At no point does "preventing random people in your garage" required a greedy middleman in the path between you and whoever you want to give your garage door access code.
Of course, I changed my code after that, but drivers still tried to get in with my code code. I opened countless tickets with Amazon to get this reference to my code removed from their system. They gaslit me many times saying it was removed. They were incredibly rude to me when told them they were lying to me, and now I sometimes get delivery drivers getting pissed off at me (for some reason) that the code doesn't work after they ring my doorbell.
What I want people to get from this story is, don't give Amazon your code. Get a separate delivery box instead or even a storm door works to hide most packages.
Since Amazon clearly has no idea what they are doing, I would put up a note next to the keypad saying “Amazon drivers: just drop the package, there is no code”

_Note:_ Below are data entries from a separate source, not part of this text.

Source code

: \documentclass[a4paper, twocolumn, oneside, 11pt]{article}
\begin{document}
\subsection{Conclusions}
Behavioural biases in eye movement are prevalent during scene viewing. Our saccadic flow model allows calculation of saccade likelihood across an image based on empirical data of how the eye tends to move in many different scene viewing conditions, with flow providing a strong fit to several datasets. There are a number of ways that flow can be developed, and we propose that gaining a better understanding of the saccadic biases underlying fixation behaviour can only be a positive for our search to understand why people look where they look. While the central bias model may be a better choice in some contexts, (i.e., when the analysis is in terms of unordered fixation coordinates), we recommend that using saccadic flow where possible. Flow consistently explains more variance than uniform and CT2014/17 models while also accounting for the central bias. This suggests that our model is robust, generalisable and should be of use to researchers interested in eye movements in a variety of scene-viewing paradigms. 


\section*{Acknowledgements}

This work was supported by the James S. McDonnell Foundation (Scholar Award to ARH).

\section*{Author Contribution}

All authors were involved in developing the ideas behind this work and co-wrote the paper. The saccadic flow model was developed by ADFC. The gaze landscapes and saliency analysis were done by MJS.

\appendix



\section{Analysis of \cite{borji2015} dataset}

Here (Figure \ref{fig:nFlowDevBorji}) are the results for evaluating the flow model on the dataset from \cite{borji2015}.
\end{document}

Amazon's problem is that they outsource the delivery and there is such a terrible turn-over problem with delivery drivers (and delivery contracting companies) that nothing works at their scale.
No one will ever question it.
I once bought a book delivered to a company (where I dont work anymore) and this address cannot be deleted. Multi billion company. LOL
On a side note, Amazon's interface is so much worse than Allegro
They could afford to give away the openers if they could win that revenue stream.
And Amazon would dump them in a second if consumers could instead click "Link your Home Assistant for secure deliveries and get $0.30 digital credit". Or more likely, Amazon would throw directly wired Dash buttons at consumers to enable secure deliveries.
I don't know what Chamberlain has to gain by sticking it to that particular demo. For HA to be a threat to the "partnerships" like Amazon, it would have to have an audience sizeable enough that Amazon would consider incentivizing adoption.
I would say it seems dumb to piss off the most passionate fans of home automation when you're a vendor of equipment that such people might want to buy, but Chamberlain has such a stranglehold on the market that I think they figure that even if they royally piss off that 5% of the garage door opener market, those suckers (or their garage door installers) will be forced to buy the gear from them anyway.
Yes and no. At the scale Amazon operates, I can see value in being able to automate the process rather than requiring each driver to find and operate the keypad for each garage.
Automation, if implemented perfectly (which it obviously won't be) also prevents one form of bad actor. An Amazon delivery driver who uses your code in the future to gain unauthorized access to your garage. Automation allows this code to be limited to a single use.